How the railway affected Shap

Shap Local History Society met in the Memorial Hall and were welcomed by secretary Liz Amos who introduced Jean Scott-Smith the Vice Chairman who was speaker for the evening. This was the fourth and final talk in a series that have looked at the development of Shap. Mrs Scott-Smith’s subject was ‘Smoke over Shap’ about the coming of the railway; this was an extended version of her talk given to Cumbria Local History Federation conference in November 2016

Beginning with the birth of the railways in general, the audience were taken on a journey through the development of lines, and the demand for a direct route overland to Scotland.   Once the railways had reached Preston in 1838 the link to Scotland became more vital, as at that time travellers had to embark at Fleetwood, also known as North Euston to undertake a long and hazardous sea voyage to Ardrossan lasting 27 hours. The next section to be completed in 1840 was the Preston to Lancaster Junction, and then an Act of Parliament was passed for the building of a railway between Lancaster and Carlisle.

Various routes were proposed, two by George Stephenson that would have seen a barrage or two viaducts across Morecambe Bay and the line following the Cumbrian coast before turning east from Maryport to Carlisle. Another proposed by the great designer Joseph Locke to go up and over Shap Fell, an idea that as ridiculed by many, this would then have gone down the Lowther valley via Shap Abbey, Bampton, Askham and Yanwath to Penrith; he also designed an alternative route from Lancaster up the Lune valley to Tebay then via Sunbiggin Tarn and Kings Meaburn, Cliburn and Eamont Bridge to Penrith.   Another surveyor, George Larmer suggested a route from Tebay through Orton, Sleagill and Clifton.

There was some objection to the Shap route from Cornelius Nicholson, who saw Kendal being by passed, and who owned a paper mill at Burneside; he wanted the railway to pass through Kendal, to Burneside then up the Long Sleddale valley and by tunnel under Gatescarth pass, down the side to Haweswater to Bampton then via Lowther to Penrith.

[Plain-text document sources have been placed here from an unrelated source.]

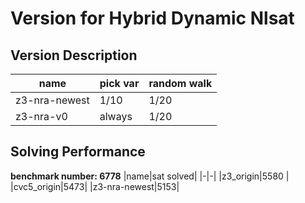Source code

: # Version for Hybrid Dynamic Nlsat

## Version Description
|name|pick var| random walk|
|-|-|-|
|z3-nra-newest|1/10|1/20|
|z3-nra-v0|always|1/20|

## Solving Performance
**benchmark number: 6778**
|name|sat solved|
|-|-|
|z3_origin|5580 |
|cvc5_origin|5473|
|z3-nra-newest|5153|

Both this route and one of Locke’s that passed close to Lowther Castle were fiercely opposed by the Earl of Lonsdale.

The designer of the chosen route that runs almost directly north from Shap Fell was Joseph Locke, who had also created a railway town of Crewe. He was one of the ‘great triumvirate’, the three young engineers who pioneered railway building; the other two being Robert Stephenson, son of George and Isambard Kingdom Brunel; all died between the ages of 53 and 56 years of age having worked themselves to death.

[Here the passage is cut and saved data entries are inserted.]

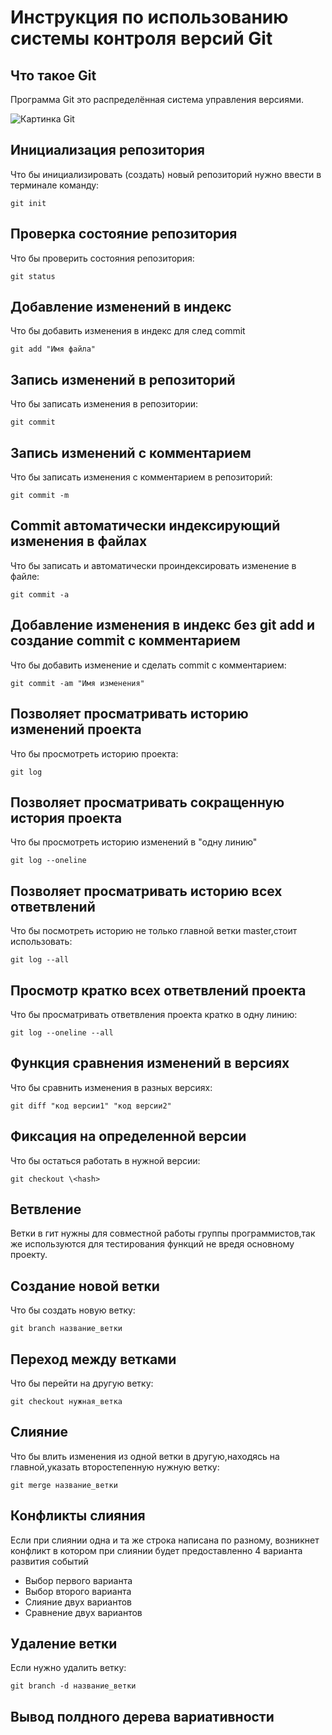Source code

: # **Инструкция по использованию системы контроля версий Git**

## Что такое Git

Программа Git это распределённая система управления версиями.

![Картинка Git](123.jpeg)

## Инициализация репозитория 

Что бы инициализировать (создать) новый репозиторий нужно ввести в терминале команду:
    
    git init

## Проверка состояние репозитория

Что бы проверить состояния репозитория:

    git status

## Добавление изменений в индекс

Что бы добавить изменения в индекс для след commit 

    git add "Имя файла"

## Запись изменений в репозиторий

Что бы записать изменения в репозитории:

    git commit 

## Запись изменений с комментарием

Что бы записать изменения с комментарием в репозиторий:

    git commit -m

## Commit автоматически индексирующий изменения в файлах

Что бы записать и автоматически проиндексировать изменение в файле:


    git commit -a

## Добавление изменения в индекс без git add и создание commit с комментарием

Что бы добавить изменение и сделать commit с комментарием:

    git commit -am "Имя изменения"

## Позволяет просматривать историю изменений проекта

Что бы просмотреть историю проекта:

    git log

## Позволяет просматривать сокращенную история проекта

Что бы просмотреть историю изменений в "одну линию"

    git log --oneline

## Позволяет просматривать историю всех ответвлений 

Что бы посмотреть историю не только главной ветки master,стоит использовать:

    git log --all

## Просмотр кратко всех ответвлений проекта

Что бы просматривать ответвления проекта кратко в одну линию:

    git log --oneline --all

## Функция сравнения изменений в версиях

Что бы сравнить изменения в разных версиях:

    git diff "код версии1" "код версии2"

## Фиксация на определенной версии

Что бы остаться работать в нужной версии:

    git checkout \<hash>


## Ветвление

Ветки в гит нужны для совместной работы группы программистов,так же используются для тестирования функций не вредя основному проекту.


## Создание новой ветки

Что бы создать новую ветку:

    git branch название_ветки

## Переход между ветками

Что бы перейти на другую ветку:

    git checkout нужная_ветка

## Слияние 

Что бы влить изменения из одной ветки в другую,находясь на главной,указать второстепенную нужную ветку:

    git merge название_ветки

## Конфликты слияния

Если при слиянии одна и та же строка написана по разному, возникнет конфликт в котором при слиянии будет предоставленно 4 варианта развития событий

* Выбор первого варианта
* Выбор второго варианта
* Слияние двух вариантов
* Сравнение двух вариантов

## Удаление ветки

Если нужно удалить ветку:

    git branch -d название_ветки

## Вывод полдного дерева вариативности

Thomas Brassey was the greatest contractor the world had ever known, and he was in charge of up to 10,000 navvies. He was described as the epitome of a good employer, he was well respected and treat his workers well and paid fair wages for hard work. He avoided strikes and settled grievances on the spot. The first sod was cut on Shap fell in July 1844, and first permanent rail laid in the November of the same year.

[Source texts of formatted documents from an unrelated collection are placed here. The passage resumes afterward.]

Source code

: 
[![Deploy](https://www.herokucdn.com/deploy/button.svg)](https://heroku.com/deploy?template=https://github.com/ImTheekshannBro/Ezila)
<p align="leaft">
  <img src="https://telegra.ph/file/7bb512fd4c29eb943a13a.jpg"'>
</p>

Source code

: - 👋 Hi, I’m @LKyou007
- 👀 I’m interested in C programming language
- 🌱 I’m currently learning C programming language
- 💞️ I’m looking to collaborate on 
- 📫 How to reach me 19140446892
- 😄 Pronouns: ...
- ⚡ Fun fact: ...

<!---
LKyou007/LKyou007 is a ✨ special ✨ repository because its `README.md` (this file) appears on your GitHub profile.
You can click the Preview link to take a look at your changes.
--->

Brassey build a village to accommodate the navvies, this included a chapel and school, and huts built from sods with thatched roofs; the rows were named after London streets such as Hanover Square, Regent Street and Strand, an etching from the Gentleman’s Magazine is the only known image of this community. He was skilled in handling men and avoided fighting by keeping the Scottish, Irish and English groups separate. The men were paid once a month and spent a large portion of it on booze. Shap parish registers record baptisms, marriages and burials for the period and there is a memorial in the churchyard to those who lost their lives during the construction.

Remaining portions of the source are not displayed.